● ASSIGNED TASK: Please return every record exactly as it appears.

*** Opening RECORDS ***

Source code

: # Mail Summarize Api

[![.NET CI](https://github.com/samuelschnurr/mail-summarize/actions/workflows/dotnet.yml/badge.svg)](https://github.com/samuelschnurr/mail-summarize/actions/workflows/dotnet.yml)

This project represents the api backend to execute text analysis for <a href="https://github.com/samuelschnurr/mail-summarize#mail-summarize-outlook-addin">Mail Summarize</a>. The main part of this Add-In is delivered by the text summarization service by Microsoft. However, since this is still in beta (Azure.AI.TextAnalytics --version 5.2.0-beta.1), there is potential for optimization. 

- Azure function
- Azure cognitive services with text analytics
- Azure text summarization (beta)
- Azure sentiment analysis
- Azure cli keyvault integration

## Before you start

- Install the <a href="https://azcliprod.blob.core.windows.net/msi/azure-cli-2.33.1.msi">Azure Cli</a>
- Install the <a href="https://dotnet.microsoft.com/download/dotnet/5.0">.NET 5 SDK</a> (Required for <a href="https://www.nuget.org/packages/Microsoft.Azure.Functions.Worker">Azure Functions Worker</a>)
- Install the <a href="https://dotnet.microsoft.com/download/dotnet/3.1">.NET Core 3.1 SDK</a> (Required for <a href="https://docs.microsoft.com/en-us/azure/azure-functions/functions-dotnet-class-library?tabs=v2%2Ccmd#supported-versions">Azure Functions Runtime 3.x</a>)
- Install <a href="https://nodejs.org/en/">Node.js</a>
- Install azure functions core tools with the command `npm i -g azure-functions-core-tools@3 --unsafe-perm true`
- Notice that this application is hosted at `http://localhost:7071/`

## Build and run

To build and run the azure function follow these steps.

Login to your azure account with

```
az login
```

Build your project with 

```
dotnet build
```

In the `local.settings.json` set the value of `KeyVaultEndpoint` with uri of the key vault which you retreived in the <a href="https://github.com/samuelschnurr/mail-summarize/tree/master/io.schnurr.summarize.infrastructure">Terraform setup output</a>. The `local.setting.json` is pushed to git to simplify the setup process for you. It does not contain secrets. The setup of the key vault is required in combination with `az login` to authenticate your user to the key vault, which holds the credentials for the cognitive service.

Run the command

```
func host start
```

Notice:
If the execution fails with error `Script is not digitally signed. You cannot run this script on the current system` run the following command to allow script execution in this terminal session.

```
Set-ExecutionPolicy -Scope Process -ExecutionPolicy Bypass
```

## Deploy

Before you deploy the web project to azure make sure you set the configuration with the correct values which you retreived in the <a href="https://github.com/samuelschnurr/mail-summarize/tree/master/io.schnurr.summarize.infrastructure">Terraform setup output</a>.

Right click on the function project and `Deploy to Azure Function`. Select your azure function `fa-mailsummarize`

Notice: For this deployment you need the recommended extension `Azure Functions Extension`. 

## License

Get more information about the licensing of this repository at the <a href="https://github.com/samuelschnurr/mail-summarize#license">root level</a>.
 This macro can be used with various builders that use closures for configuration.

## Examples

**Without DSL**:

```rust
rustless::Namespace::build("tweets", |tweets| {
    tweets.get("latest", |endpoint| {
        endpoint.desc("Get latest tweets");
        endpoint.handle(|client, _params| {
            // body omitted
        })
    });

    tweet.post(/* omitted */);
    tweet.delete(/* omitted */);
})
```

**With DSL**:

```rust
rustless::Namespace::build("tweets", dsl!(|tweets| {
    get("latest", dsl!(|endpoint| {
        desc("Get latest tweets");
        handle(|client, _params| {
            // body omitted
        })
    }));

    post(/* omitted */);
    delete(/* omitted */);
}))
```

*** Closing RECORDS ***

● FINAL ANSWER:
Source code

: # Mail Summarize Api

[![.NET CI](https://github.com/samuelschnurr/mail-summarize/actions/workflows/dotnet.yml/badge.svg)](https://github.com/samuelschnurr/mail-summarize/actions/workflows/dotnet.yml)

This project represents the api backend to execute text analysis for <a href="https://github.com/samuelschnurr/mail-summarize#mail-summarize-outlook-addin">Mail Summarize</a>. The main part of this Add-In is delivered by the text summarization service by Microsoft. However, since this is still in beta (Azure.AI.TextAnalytics --version 5.2.0-beta.1), there is potential for optimization. 

- Azure function
- Azure cognitive services with text analytics
- Azure text summarization (beta)
- Azure sentiment analysis
- Azure cli keyvault integration

## Before you start

- Install the <a href="https://azcliprod.blob.core.windows.net/msi/azure-cli-2.33.1.msi">Azure Cli</a>
- Install the <a href="https://dotnet.microsoft.com/download/dotnet/5.0">.NET 5 SDK</a> (Required for <a href="https://www.nuget.org/packages/Microsoft.Azure.Functions.Worker">Azure Functions Worker</a>)
- Install the <a href="https://dotnet.microsoft.com/download/dotnet/3.1">.NET Core 3.1 SDK</a> (Required for <a href="https://docs.microsoft.com/en-us/azure/azure-functions/functions-dotnet-class-library?tabs=v2%2Ccmd#supported-versions">Azure Functions Runtime 3.x</a>)
- Install <a href="https://nodejs.org/en/">Node.js</a>
- Install azure functions core tools with the command `npm i -g azure-functions-core-tools@3 --unsafe-perm true`
- Notice that this application is hosted at `http://localhost:7071/`

## Build and run

To build and run the azure function follow these steps.

Login to your azure account with

```
az login
```

Build your project with 

```
dotnet build
```

In the `local.settings.json` set the value of `KeyVaultEndpoint` with uri of the key vault which you retreived in the <a href="https://github.com/samuelschnurr/mail-summarize/tree/master/io.schnurr.summarize.infrastructure">Terraform setup output</a>. The `local.setting.json` is pushed to git to simplify the setup process for you. It does not contain secrets. The setup of the key vault is required in combination with `az login` to authenticate your user to the key vault, which holds the credentials for the cognitive service.

Run the command

```
func host start
```

Notice:
If the execution fails with error `Script is not digitally signed. You cannot run this script on the current system` run the following command to allow script execution in this terminal session.

```
Set-ExecutionPolicy -Scope Process -ExecutionPolicy Bypass
```

## Deploy

Before you deploy the web project to azure make sure you set the configuration with the correct values which you retreived in the <a href="https://github.com/samuelschnurr/mail-summarize/tree/master/io.schnurr.summarize.infrastructure">Terraform setup output</a>.

Right click on the function project and `Deploy to Azure Function`. Select your azure function `fa-mailsummarize`

Notice: For this deployment you need the recommended extension `Azure Functions Extension`. 

## License

Get more information about the licensing of this repository at the <a href="https://github.com/samuelschnurr/mail-summarize#license">root level</a>.
 This macro can be used with various builders that use closures for configuration.

## Examples

**Without DSL**:

```rust
rustless::Namespace::build("tweets", |tweets| {
    tweets.get("latest", |endpoint| {
        endpoint.desc("Get latest tweets");
        endpoint.handle(|client, _params| {
            // body omitted
        })
    });

    tweet.post(/* omitted */);
    tweet.delete(/* omitted */);
})
```

**With DSL**:

```rust
rustless::Namespace::build("tweets", dsl!(|tweets| {
    get("latest", dsl!(|endpoint| {
        desc("Get latest tweets");
        handle(|client, _params| {
            // body omitted
        })
    }));

    post(/* omitted */);
    delete(/* omitted */);
}))
```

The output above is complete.